The deal means the state will not lose $ 14 million in highway financing, the Federal Highway Administration said in a statement.
In the coming months, New York will present its plan for a new tourism campaign including applications.
"We have reached an agreement to launch an innovative experimental project that will allow tourism signage to highlight cultural, historical and other important sites of the state," said Transport Department Commissioner Paul Karas. , and the director of the Thruway Authority, Matthew Driscoll. declaration.

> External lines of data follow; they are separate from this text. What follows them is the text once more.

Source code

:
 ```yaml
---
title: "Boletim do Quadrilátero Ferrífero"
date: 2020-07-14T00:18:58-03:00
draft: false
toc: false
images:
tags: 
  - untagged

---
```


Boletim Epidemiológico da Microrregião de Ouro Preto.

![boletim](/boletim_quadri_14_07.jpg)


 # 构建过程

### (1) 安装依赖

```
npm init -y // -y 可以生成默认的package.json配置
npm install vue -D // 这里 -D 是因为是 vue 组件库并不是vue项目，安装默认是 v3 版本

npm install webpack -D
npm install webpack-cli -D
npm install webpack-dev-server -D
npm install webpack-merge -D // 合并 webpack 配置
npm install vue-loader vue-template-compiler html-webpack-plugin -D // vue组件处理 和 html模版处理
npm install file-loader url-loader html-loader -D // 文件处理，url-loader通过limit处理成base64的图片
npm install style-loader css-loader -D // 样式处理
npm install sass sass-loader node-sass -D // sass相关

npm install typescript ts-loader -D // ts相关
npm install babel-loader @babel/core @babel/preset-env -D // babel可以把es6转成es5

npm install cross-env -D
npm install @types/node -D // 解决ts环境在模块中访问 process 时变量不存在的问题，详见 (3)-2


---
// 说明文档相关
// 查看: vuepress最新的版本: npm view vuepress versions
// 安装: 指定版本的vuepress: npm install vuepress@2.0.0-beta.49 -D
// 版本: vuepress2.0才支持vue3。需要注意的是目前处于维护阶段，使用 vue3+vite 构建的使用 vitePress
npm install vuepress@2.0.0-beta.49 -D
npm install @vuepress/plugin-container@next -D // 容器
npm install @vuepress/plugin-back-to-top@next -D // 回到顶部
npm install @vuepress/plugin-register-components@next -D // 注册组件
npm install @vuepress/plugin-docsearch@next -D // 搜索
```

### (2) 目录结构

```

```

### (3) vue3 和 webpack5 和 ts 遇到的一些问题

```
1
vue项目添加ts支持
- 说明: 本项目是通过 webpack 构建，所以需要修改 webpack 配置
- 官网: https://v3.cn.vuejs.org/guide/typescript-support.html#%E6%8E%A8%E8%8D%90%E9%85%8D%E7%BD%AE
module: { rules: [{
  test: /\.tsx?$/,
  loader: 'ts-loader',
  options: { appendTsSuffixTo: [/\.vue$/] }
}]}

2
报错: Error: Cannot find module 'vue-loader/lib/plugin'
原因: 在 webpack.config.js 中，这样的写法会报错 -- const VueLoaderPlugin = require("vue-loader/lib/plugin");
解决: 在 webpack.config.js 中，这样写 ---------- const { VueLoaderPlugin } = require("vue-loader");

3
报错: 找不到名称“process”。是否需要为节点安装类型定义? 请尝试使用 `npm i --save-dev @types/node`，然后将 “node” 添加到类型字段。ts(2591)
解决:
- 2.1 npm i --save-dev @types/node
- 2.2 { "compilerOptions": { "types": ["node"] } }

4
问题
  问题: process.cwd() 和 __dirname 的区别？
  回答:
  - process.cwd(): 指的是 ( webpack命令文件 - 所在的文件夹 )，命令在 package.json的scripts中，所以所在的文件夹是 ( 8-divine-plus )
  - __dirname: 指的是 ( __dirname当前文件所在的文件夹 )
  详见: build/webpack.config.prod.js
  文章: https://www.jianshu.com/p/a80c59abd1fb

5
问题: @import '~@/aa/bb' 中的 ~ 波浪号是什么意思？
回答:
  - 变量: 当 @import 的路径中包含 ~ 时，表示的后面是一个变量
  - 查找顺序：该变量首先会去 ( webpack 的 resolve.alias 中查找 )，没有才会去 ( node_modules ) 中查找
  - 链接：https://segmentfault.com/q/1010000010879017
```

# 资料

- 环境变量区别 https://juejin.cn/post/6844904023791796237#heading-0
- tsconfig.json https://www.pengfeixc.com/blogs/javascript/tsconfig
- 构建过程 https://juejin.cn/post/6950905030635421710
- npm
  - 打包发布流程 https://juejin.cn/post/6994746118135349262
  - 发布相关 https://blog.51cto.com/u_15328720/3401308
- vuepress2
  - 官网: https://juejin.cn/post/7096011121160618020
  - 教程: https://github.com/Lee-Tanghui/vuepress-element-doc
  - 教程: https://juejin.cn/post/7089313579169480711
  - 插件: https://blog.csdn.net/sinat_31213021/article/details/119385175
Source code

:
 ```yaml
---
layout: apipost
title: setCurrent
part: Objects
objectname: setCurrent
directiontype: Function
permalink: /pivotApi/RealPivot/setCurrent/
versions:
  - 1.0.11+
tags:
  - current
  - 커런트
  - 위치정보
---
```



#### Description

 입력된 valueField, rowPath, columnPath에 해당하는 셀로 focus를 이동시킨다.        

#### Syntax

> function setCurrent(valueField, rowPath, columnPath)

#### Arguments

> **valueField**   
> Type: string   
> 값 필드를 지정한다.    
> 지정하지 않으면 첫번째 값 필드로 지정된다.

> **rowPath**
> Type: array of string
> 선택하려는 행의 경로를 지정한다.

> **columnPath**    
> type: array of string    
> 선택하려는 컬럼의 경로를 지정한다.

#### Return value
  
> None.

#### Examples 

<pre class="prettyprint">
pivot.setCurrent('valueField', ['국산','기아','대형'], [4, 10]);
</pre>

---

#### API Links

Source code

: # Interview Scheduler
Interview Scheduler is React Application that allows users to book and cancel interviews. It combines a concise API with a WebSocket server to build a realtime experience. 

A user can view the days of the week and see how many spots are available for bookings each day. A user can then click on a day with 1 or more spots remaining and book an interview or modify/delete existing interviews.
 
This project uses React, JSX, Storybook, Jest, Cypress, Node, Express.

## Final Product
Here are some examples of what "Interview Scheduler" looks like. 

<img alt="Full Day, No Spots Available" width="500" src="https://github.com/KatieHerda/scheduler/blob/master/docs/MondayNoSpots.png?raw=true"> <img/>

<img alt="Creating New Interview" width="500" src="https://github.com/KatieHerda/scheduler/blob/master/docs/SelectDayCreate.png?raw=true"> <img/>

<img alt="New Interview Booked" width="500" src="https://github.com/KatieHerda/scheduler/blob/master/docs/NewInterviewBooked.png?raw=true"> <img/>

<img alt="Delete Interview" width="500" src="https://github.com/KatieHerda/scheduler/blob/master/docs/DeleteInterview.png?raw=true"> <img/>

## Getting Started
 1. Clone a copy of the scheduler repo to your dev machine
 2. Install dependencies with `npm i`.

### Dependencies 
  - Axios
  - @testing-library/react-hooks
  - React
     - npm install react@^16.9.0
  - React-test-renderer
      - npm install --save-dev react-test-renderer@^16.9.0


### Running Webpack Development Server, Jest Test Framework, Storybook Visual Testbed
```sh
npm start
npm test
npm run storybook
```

Confirming that the state and the federal government were "on the road to resolving this case, the statement from the Federal Highway Administration added," On the basis of NYSDOT's written pledge to comply, the FHWA puts an end to the initial sanction and restores the funds for the 2018 financial year ".
The Cuomo administration set up the panels in 2013 to increase tourism, saying that they offered useful information and that they did not cause accidents.
However, the federal government has stated that they have violated laws restricting road signage to navigation aids and preventing them from being used as advertisements.
The battle around the big blue and white road signs, usually appearing in groups of five on national highways – a so-called motherboard, followed by four successive beacons – erupted after the Federal Highway Administration rejected the demand for the state to install them. .
However, the Cuomo administration has continued the program as part of the 2016 summer tourism campaign, by installing 514 statewide flagships at a cost of 8.1 millions of dollars.
On Long Island, 144 "I Love NY" signs have been installed on Meadowbrook, Wantagh and Northern State Parkways, Long Island Expressway, Jones Beach and Long Island MacArthur Airport.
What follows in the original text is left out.